Yorkers flock to 'Pickers' auction
Fans of "American Pickers" and local auction enthusiasts were in for a treat Saturday at the Good Old Boy Country Auctions in Manchester Township.
Locals got the chance to bid on items passed up by the stars of the History cable channel show "American Pickers" last summer.
"American Pickers" follows two antique collectors as they go around the country seeking items. In August 2015, the cast visited the auction house and picked what they wanted. That episode aired in December.
On Saturday, Good Old Boys owner Bob Sholly began auctioning off what the staff had not purchased, and he continued to do so on Monday.
"They didn't see half of it," Sholly said.
Auction: About 50 people showed up Saturday morning to bid or just to see what all the fuss was about. The items included old toasters, signs, fans and even milk bottles.
Sholly was selling many items on the first floor of the building, the old Locust Lane Mill building. He started collecting things and putting them in there after he bought the mill 15 years ago.
He said he expects roughly 300 people to come out to the auction over both days.
"These people will come back," Sholly said.
Curiosity: Jim Adomis, of Lower Windsor Township, a fan of "American Pickers" and a collector for more than 50 years, said he wasn't there to bid on Saturday.
Instead, he was looking at the collection of various items, including a bell holder, a fence stretcher and an air compressor — all items that were to be auctioned off Monday.
"There's a lot of one-of-a-kind merchandise you don't see every day," he said.
Paul and Ruth Frank, of West Manchester Township, also fans of "American Pickers," showed up just to see what was going on.
"We came out of curiosity, nothing else," Paul Frank said.
Ruth Frank said they don't typically go to auctions, but as fans of the show they had planned on coming Saturday.

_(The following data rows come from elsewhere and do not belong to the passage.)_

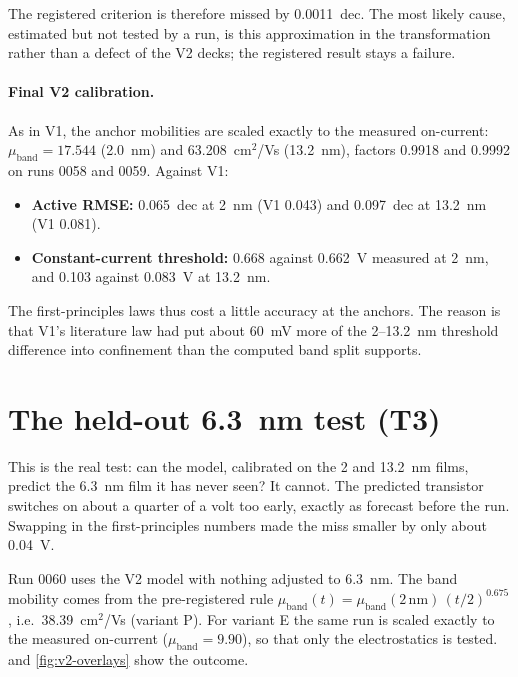The registered criterion is therefore missed by 0.0011~dec. The most likely cause, estimated but not tested by a run, is this approximation in the
transformation rather than a defect of the V2 decks; the registered result stays a failure.

\paragraph{Final V2 calibration.} As in V1, the anchor mobilities are scaled exactly to the measured on-current:
$\mu_{\mathrm{band}} = 17.544$ (2.0~nm) and 63.208~cm$^2$/Vs (13.2~nm), factors 0.9918 and 0.9992 on runs 0058 and
0059. Against V1:
\begin{itemize}
\item \textbf{Active RMSE:} 0.065~dec at 2~nm (V1 0.043) and 0.097~dec at 13.2~nm (V1 0.081).
\item \textbf{Constant-current threshold:} 0.668 against 0.662~V measured at 2~nm, and 0.103 against 0.083~V at
13.2~nm.
\end{itemize}
The first-principles laws thus cost a little accuracy at the anchors. The reason is that V1's literature law had put
about 60~mV more of the 2--13.2~nm threshold difference into confinement than the computed band split supports.

\section{The held-out 6.3~nm test (T3)}
\label{sec:v2-test}

\begin{v2plain}
This is the real test: can the model, calibrated on the 2 and 13.2~nm films, predict the 6.3~nm film it has never
seen? It cannot. The predicted transistor switches on about a quarter of a volt too early, exactly as forecast before
the run. Swapping in the first-principles numbers made the miss smaller by only about 0.04~V.
\end{v2plain}

Run 0060 uses the V2 model with nothing adjusted to 6.3~nm. The band mobility comes from the pre-registered rule
$\mu_{\mathrm{band}}(t) = \mu_{\mathrm{band}}(2\,\mathrm{nm})\,(t/2)^{0.675}$, i.e.\ 38.39~cm$^2$/Vs (variant P). For
variant E the same run is scaled exactly to the measured on-current ($\mu_{\mathrm{band}} = 9.90$), so that only the
electrostatics is tested.  and \cref{fig:v2-overlays} show the outcome.

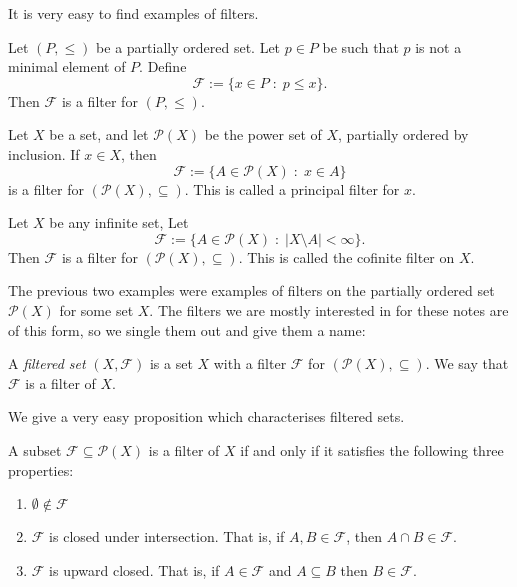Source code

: It is very easy to find examples of filters.
\begin{example}
    Let $(P,\leq)$ be a partially ordered set. Let $p \in P$ be such
    that $p$ is not a minimal element of $P$. Define
    \begin{equation*}
        \mathcal{F} := \{x \in P\;:\; p\leq x\}.
    \end{equation*}    
    Then $\mathcal{F}$ is a filter for $(P,\leq)$.
\end{example}
\begin{example}
    Let $X$ be a set, and let $\mathcal{P}(X)$ be the power set
    of $X$, partially ordered by inclusion. If $x \in X$, then
    \begin{equation*}
        \mathcal{F} := \{ A \in \mathcal{P}(X)\;:\; x \in A\}
    \end{equation*}
    is a filter for $(\mathcal{P}(X),\subseteq)$. This is called a principal
    filter for $x$.\\

\end{example}
\begin{example}
    Let $X$ be any infinite set, Let 
    \begin{equation*}
        \mathcal{F} := \{ A \in \mathcal{P}(X)\;:\;|X\setminus A| < \infty\}.
    \end{equation*}
    Then $\mathcal{F}$ is a filter for $(\mathcal{P}(X),\subseteq)$. This
    is called the cofinite filter on $X$.
\end{example}

The previous two examples were examples of filters on the partially ordered
set $\mathcal{P}(X)$ for some set $X$. The filters we are mostly
interested in for these notes are of this form, so we single
them out and give them a name:
\begin{definition}
    A \emph{filtered set} $(X,\mathcal{F})$ is a set $X$
    with a filter $\mathcal{F}$ for $(\mathcal{P}(X),\subseteq)$. 
    We say that $\mathcal{F}$ is a filter of $X$.
\end{definition}

We give a very easy proposition which characterises filtered sets.
\begin{proposition}
    A subset $\mathcal{F} \subseteq \mathcal{P}(X)$ is a filter of $X$
    if and only if it satisfies the following three properties:
    \begin{enumerate}
    \item{} $\emptyset \notin \mathcal{F}$
    \item{} $\mathcal{F}$ is closed under intersection. That is, if $A,B\in \mathcal{F}$,
    then $A \cap B \in \mathcal{F}$.
    \item{} $\mathcal{F}$ is upward closed. That is, if $A \in \mathcal{F}$
    and $A \subseteq B$ then $B \in \mathcal{F}$.
    \end{enumerate}
\end{proposition}

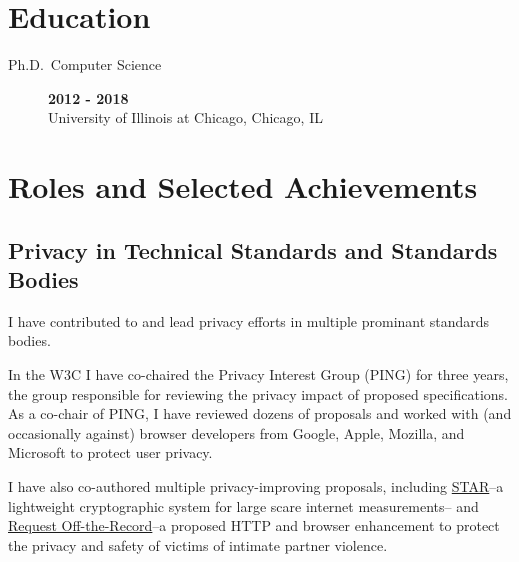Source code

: \documentclass[wideaddress]{vitae}
\begin{document}
  \section{Education}
  \begin{description}
    \item[Ph.D.~Computer Science] \hfill \textbf{2012 - 2018}\\
    University of Illinois at Chicago, Chicago, IL
  \end{description}

  \section{Roles and Selected Achievements}

  \subsection{Privacy in Technical Standards and Standards Bodies}
  \begin{description}
    \item{\noindent I have contributed to and lead privacy efforts in multiple
    prominant standards bodies.}

    \item{\noindent In the W3C I have co-chaired the Privacy Interest
    Group (PING) for three years, the group responsible for reviewing the privacy
    impact of proposed specifications. As a co-chair of PING, I have reviewed
    dozens of proposals and worked with (and occasionally against) browser
    developers from Google, Apple, Mozilla, and Microsoft to protect
    user privacy.}

    \item{\noindent I have also co-authored multiple privacy-improving
    proposals, including \href{https://datatracker.ietf.org/doc/draft-dss-star/}{STAR}--a
    lightweight cryptographic system for large scare internet measurements--
    and \href{https://datatracker.ietf.org/doc/draft-sahib-httpbis-off-the-record/}{Request Off-the-Record}--a
    proposed HTTP and browser enhancement to protect the privacy and safety
    of victims of intimate partner violence.}
  \end{description}
\end{document}
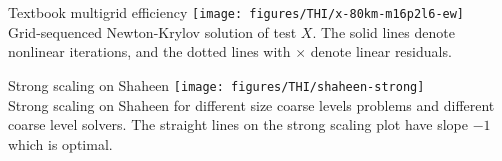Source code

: \begin{frame}{Textbook multigrid efficiency}
  \texttt{[image: figures/THI/x-80km-m16p2l6-ew]} \\
  Grid-sequenced Newton-Krylov solution of test $X$.  The solid lines denote nonlinear iterations, and the dotted lines with $\times$ denote linear residuals.
\end{frame}

\begin{frame}{Strong scaling on Shaheen}
  \centering
  \texttt{[image: figures/THI/shaheen-strong]} \\
  Strong scaling on Shaheen for different size coarse levels problems and different coarse level solvers.
  The straight lines on the strong scaling plot have slope $-1$ which is optimal.
\end{frame}

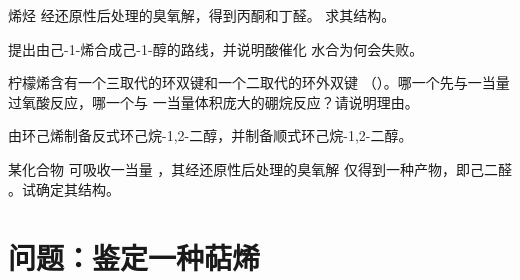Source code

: \begin{exercise}[$\star\star$]\label{exo:b2:alkene-redox:8}
烯烃  经还原性后处理的臭氧解，得到丙酮和丁醛。
求其结构。
\end{exercise}

\begin{exercise}[$\star\star$]\label{exo:b2:alkene-redox:9}
提出由己-1-烯合成己-1-醇的路线，并说明酸催化
水合为何会失败。
\end{exercise}

\begin{exercise}[$\star\star\star$]\label{exo:b2:alkene-redox:10}
柠檬烯含有一个三取代的环双键和一个二取代的环外双键
（）。哪一个先与一当量过氧酸反应，哪一个与
一当量体积庞大的硼烷反应？请说明理由。
\end{exercise}

\begin{exercise}[$\star\star\star$]\label{exo:b2:alkene-redox:11}
由环己烯制备反式环己烷-1,2-二醇，并制备顺式环己烷-1,2-二醇。
\end{exercise}

\begin{exercise}[$\star\star\star$]\label{exo:b2:alkene-redox:12}
某化合物  可吸收一当量 ，其经还原性后处理的臭氧解
仅得到一种产物，即己二醛 。试确定其结构。
\end{exercise}

\section{问题：鉴定一种萜烯}

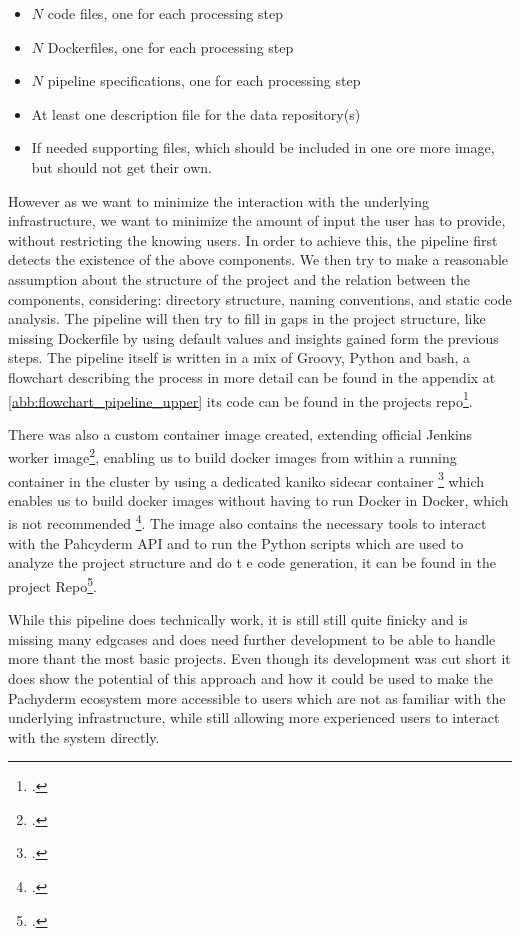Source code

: \begin{itemize}
    \item $N$ code files, one for each processing step
    \item $N$ Dockerfiles, one for each processing step
    \item $N$ pipeline specifications, one for each processing step
    \item At least one description file for the data repository(s)
    \item If needed supporting files, which should be included in one ore more image, but should not get their own.
\end{itemize}

However as we want to minimize the interaction with the underlying infrastructure, we want to minimize the amount of input the user has to provide, without restricting the knowing users.
In order to achieve this, the pipeline first detects the existence of the above components.
We then try to make a reasonable assumption about the structure of the project and the relation between the components, considering: directory structure, naming conventions, and static code analysis.
The pipeline will then try to fill in gaps in the project structure, like missing Dockerfile by using default values and insights gained form the previous steps.
The pipeline itself is written in a mix of Groovy, Python and bash, a flowchart describing the process in more detail can be found in the appendix at \ref{abb:flowchart_pipeline_upper} its code can be found in the projects repo\footcite{Pipeline}.

There was also a custom container image created, extending official Jenkins worker image\footcite{JenkinsJenkinsDocker}, enabling us to build docker images from within a running container in the cluster by using a dedicated kaniko 
sidecar container \footcite{KanikoBuildImages2023} which enables us to build docker images without having to run Docker in Docker, which is not recommended \footcite{UsingDockerinDockerYour}.
The image also contains the necessary tools to interact with the Pahcyderm API and to run the Python scripts which are used to analyze the project structure and do t   e code generation, it can be found in the project Repo\footcite{PipelineImage}.

While this pipeline does technically work, it is still still quite finicky and is missing many edgcases and does need further development to be able to handle more thant the most basic projects.
Even though its development was cut short it does show the potential of this approach and how it could be used to make the Pachyderm ecosystem more accessible to users which are not as familiar with the underlying infrastructure, 
while still allowing more experienced users to interact with the system directly.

Paul said he had heard the show's cast might be showing up.
"I want to see them pull up in that van," he said.
Dave Farish, of Springettsbury Township, came to the auction with his wife and daughter. Like the Franks, Farish said he does not normally go to auctions, but as a fan of the show, he decided to come out.
"We said, 'We've got to come,'" he said.
Farish said he is a fan of automobiles, so he was on the lookout for any old signs or parts. About an hour in, he had bid on and won a model car and a "cars will be towed" sign that he intends to hang in his garage.
"If there's something interesting, we'll bid on it," he said.